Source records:

==========

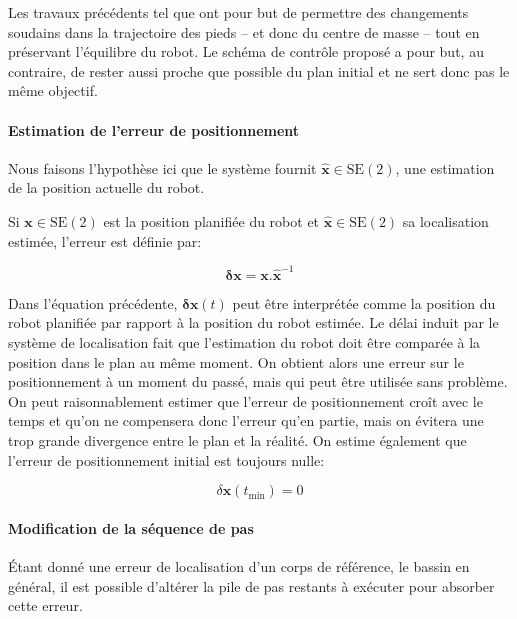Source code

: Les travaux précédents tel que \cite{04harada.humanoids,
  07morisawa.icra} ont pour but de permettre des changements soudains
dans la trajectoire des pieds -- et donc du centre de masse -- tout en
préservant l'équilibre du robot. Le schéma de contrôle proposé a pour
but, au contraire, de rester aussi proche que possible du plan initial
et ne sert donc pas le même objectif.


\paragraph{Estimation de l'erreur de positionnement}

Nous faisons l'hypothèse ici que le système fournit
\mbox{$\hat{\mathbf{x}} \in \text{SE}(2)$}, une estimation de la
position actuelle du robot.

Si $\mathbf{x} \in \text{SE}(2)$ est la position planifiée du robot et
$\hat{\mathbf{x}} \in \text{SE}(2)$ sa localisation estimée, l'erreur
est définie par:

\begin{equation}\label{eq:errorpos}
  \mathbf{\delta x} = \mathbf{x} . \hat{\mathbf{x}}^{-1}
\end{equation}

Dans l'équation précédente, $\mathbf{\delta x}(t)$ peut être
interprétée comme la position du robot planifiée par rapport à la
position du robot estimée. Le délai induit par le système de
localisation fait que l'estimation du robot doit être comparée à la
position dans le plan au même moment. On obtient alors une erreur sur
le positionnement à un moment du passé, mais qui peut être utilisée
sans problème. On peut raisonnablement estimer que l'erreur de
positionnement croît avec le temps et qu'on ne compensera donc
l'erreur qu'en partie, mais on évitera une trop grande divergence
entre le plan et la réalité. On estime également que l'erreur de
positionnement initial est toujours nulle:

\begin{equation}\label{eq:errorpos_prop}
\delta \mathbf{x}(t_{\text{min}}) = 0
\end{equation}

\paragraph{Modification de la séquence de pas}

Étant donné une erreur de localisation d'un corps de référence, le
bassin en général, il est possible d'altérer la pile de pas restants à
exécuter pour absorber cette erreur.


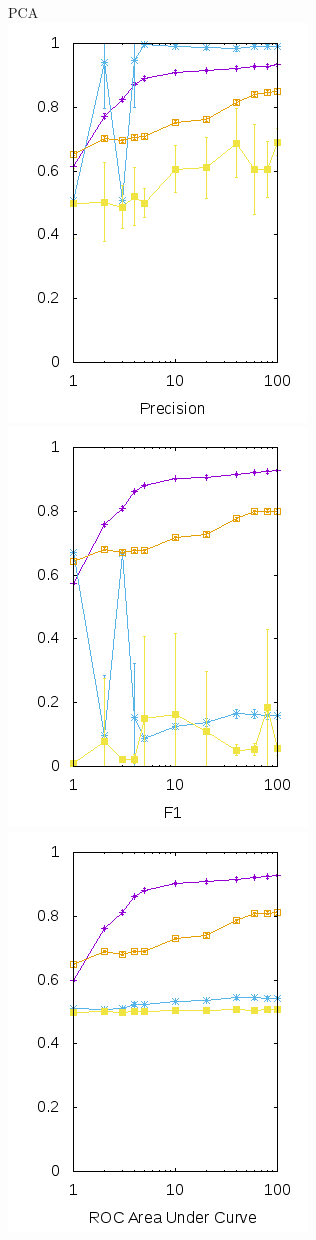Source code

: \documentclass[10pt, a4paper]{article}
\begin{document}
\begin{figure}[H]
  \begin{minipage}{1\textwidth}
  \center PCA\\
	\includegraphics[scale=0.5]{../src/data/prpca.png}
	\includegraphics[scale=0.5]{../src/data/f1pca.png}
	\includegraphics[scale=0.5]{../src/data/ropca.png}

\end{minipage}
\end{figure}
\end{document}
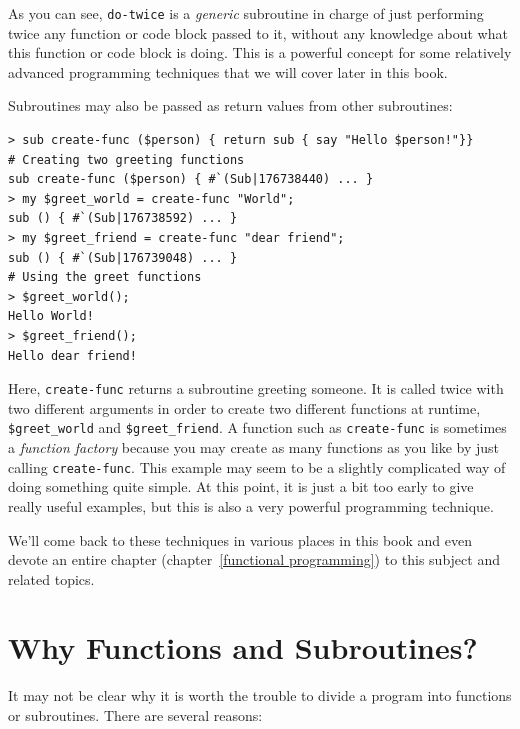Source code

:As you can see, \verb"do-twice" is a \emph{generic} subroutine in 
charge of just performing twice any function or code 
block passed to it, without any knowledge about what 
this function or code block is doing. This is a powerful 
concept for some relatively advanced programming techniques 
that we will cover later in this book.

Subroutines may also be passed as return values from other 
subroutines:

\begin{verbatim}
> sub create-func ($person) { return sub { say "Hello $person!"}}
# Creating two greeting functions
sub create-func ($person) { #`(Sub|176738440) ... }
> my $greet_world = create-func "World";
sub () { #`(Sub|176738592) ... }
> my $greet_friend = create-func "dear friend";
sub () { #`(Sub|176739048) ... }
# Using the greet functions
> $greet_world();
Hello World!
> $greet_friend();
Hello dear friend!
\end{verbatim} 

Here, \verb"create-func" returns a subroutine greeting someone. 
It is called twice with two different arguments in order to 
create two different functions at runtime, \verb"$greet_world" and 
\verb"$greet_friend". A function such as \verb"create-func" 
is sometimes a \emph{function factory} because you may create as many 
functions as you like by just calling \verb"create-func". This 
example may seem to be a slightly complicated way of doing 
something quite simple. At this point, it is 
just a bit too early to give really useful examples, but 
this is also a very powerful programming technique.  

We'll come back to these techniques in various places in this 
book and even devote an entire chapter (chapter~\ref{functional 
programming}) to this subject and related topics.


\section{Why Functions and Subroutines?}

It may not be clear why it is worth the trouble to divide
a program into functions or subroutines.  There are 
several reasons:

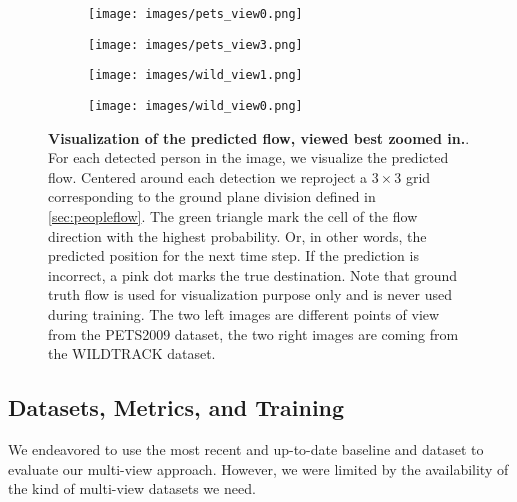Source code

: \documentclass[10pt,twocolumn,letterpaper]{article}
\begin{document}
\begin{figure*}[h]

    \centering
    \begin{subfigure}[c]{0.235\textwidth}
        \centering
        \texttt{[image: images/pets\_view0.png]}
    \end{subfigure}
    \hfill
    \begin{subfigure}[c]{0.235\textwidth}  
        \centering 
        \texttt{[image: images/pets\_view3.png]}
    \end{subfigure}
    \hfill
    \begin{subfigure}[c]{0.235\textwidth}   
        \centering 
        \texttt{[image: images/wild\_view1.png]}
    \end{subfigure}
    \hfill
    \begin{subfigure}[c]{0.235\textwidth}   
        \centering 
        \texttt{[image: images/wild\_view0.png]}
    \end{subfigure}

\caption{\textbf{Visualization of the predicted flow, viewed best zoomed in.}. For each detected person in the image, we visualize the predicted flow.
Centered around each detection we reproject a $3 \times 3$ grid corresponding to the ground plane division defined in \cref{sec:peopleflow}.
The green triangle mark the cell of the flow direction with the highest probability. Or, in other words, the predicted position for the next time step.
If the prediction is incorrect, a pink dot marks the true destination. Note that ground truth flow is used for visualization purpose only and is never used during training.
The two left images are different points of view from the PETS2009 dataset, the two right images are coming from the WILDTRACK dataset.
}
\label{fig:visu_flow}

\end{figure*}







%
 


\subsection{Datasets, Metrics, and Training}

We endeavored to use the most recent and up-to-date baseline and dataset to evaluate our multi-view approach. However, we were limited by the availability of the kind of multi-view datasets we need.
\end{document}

==========

DESCRIPTION OF THE TASK: Your answer must be an exact transcription of every entry, minus the pictures.

RESULT OF THIS EXERCISE:
Source code

: Les travaux précédents tel que \cite{04harada.humanoids,
  07morisawa.icra} ont pour but de permettre des changements soudains
dans la trajectoire des pieds -- et donc du centre de masse -- tout en
préservant l'équilibre du robot. Le schéma de contrôle proposé a pour
but, au contraire, de rester aussi proche que possible du plan initial
et ne sert donc pas le même objectif.


\paragraph{Estimation de l'erreur de positionnement}

Nous faisons l'hypothèse ici que le système fournit
\mbox{$\hat{\mathbf{x}} \in \text{SE}(2)$}, une estimation de la
position actuelle du robot.

Si $\mathbf{x} \in \text{SE}(2)$ est la position planifiée du robot et
$\hat{\mathbf{x}} \in \text{SE}(2)$ sa localisation estimée, l'erreur
est définie par:

\begin{equation}\label{eq:errorpos}
  \mathbf{\delta x} = \mathbf{x} . \hat{\mathbf{x}}^{-1}
\end{equation}

Dans l'équation précédente, $\mathbf{\delta x}(t)$ peut être
interprétée comme la position du robot planifiée par rapport à la
position du robot estimée. Le délai induit par le système de
localisation fait que l'estimation du robot doit être comparée à la
position dans le plan au même moment. On obtient alors une erreur sur
le positionnement à un moment du passé, mais qui peut être utilisée
sans problème. On peut raisonnablement estimer que l'erreur de
positionnement croît avec le temps et qu'on ne compensera donc
l'erreur qu'en partie, mais on évitera une trop grande divergence
entre le plan et la réalité. On estime également que l'erreur de
positionnement initial est toujours nulle:

\begin{equation}\label{eq:errorpos_prop}
\delta \mathbf{x}(t_{\text{min}}) = 0
\end{equation}

\paragraph{Modification de la séquence de pas}

Étant donné une erreur de localisation d'un corps de référence, le
bassin en général, il est possible d'altérer la pile de pas restants à
exécuter pour absorber cette erreur.


Source code

: \documentclass[10pt, a4paper]{article}
\begin{document}
\begin{figure}[H]
  \begin{minipage}{1\textwidth}
  \center PCA\\
	\includegraphics[scale=0.5]{../src/data/prpca.png}
	\includegraphics[scale=0.5]{../src/data/f1pca.png}
	\includegraphics[scale=0.5]{../src/data/ropca.png}

\end{minipage}
\end{figure}
\end{document}
Source code

:As you can see, \verb"do-twice" is a \emph{generic} subroutine in 
charge of just performing twice any function or code 
block passed to it, without any knowledge about what 
this function or code block is doing. This is a powerful 
concept for some relatively advanced programming techniques 
that we will cover later in this book.

Subroutines may also be passed as return values from other 
subroutines:

\begin{verbatim}
> sub create-func ($person) { return sub { say "Hello $person!"}}
# Creating two greeting functions
sub create-func ($person) { #`(Sub|176738440) ... }
> my $greet_world = create-func "World";
sub () { #`(Sub|176738592) ... }
> my $greet_friend = create-func "dear friend";
sub () { #`(Sub|176739048) ... }
# Using the greet functions
> $greet_world();
Hello World!
> $greet_friend();
Hello dear friend!
\end{verbatim} 

Here, \verb"create-func" returns a subroutine greeting someone. 
It is called twice with two different arguments in order to 
create two different functions at runtime, \verb"$greet_world" and 
\verb"$greet_friend". A function such as \verb"create-func" 
is sometimes a \emph{function factory} because you may create as many 
functions as you like by just calling \verb"create-func". This 
example may seem to be a slightly complicated way of doing 
something quite simple. At this point, it is 
just a bit too early to give really useful examples, but 
this is also a very powerful programming technique.  

We'll come back to these techniques in various places in this 
book and even devote an entire chapter (chapter~\ref{functional 
programming}) to this subject and related topics.


\section{Why Functions and Subroutines?}

It may not be clear why it is worth the trouble to divide
a program into functions or subroutines.  There are 
several reasons:

Source code

: \documentclass[10pt,twocolumn,letterpaper]{article}
\begin{document}
\begin{figure*}[h]

    \centering
    \begin{subfigure}[c]{0.235\textwidth}
        \centering
        \texttt{[image: images/pets\_view0.png]}
    \end{subfigure}
    \hfill
    \begin{subfigure}[c]{0.235\textwidth}  
        \centering 
        \texttt{[image: images/pets\_view3.png]}
    \end{subfigure}
    \hfill
    \begin{subfigure}[c]{0.235\textwidth}   
        \centering 
        \texttt{[image: images/wild\_view1.png]}
    \end{subfigure}
    \hfill
    \begin{subfigure}[c]{0.235\textwidth}   
        \centering 
        \texttt{[image: images/wild\_view0.png]}
    \end{subfigure}

\caption{\textbf{Visualization of the predicted flow, viewed best zoomed in.}. For each detected person in the image, we visualize the predicted flow.
Centered around each detection we reproject a $3 \times 3$ grid corresponding to the ground plane division defined in \cref{sec:peopleflow}.
The green triangle mark the cell of the flow direction with the highest probability. Or, in other words, the predicted position for the next time step.
If the prediction is incorrect, a pink dot marks the true destination. Note that ground truth flow is used for visualization purpose only and is never used during training.
The two left images are different points of view from the PETS2009 dataset, the two right images are coming from the WILDTRACK dataset.
}
\label{fig:visu_flow}

\end{figure*}







%
 


\subsection{Datasets, Metrics, and Training}

We endeavored to use the most recent and up-to-date baseline and dataset to evaluate our multi-view approach. However, we were limited by the availability of the kind of multi-view datasets we need.
\end{document}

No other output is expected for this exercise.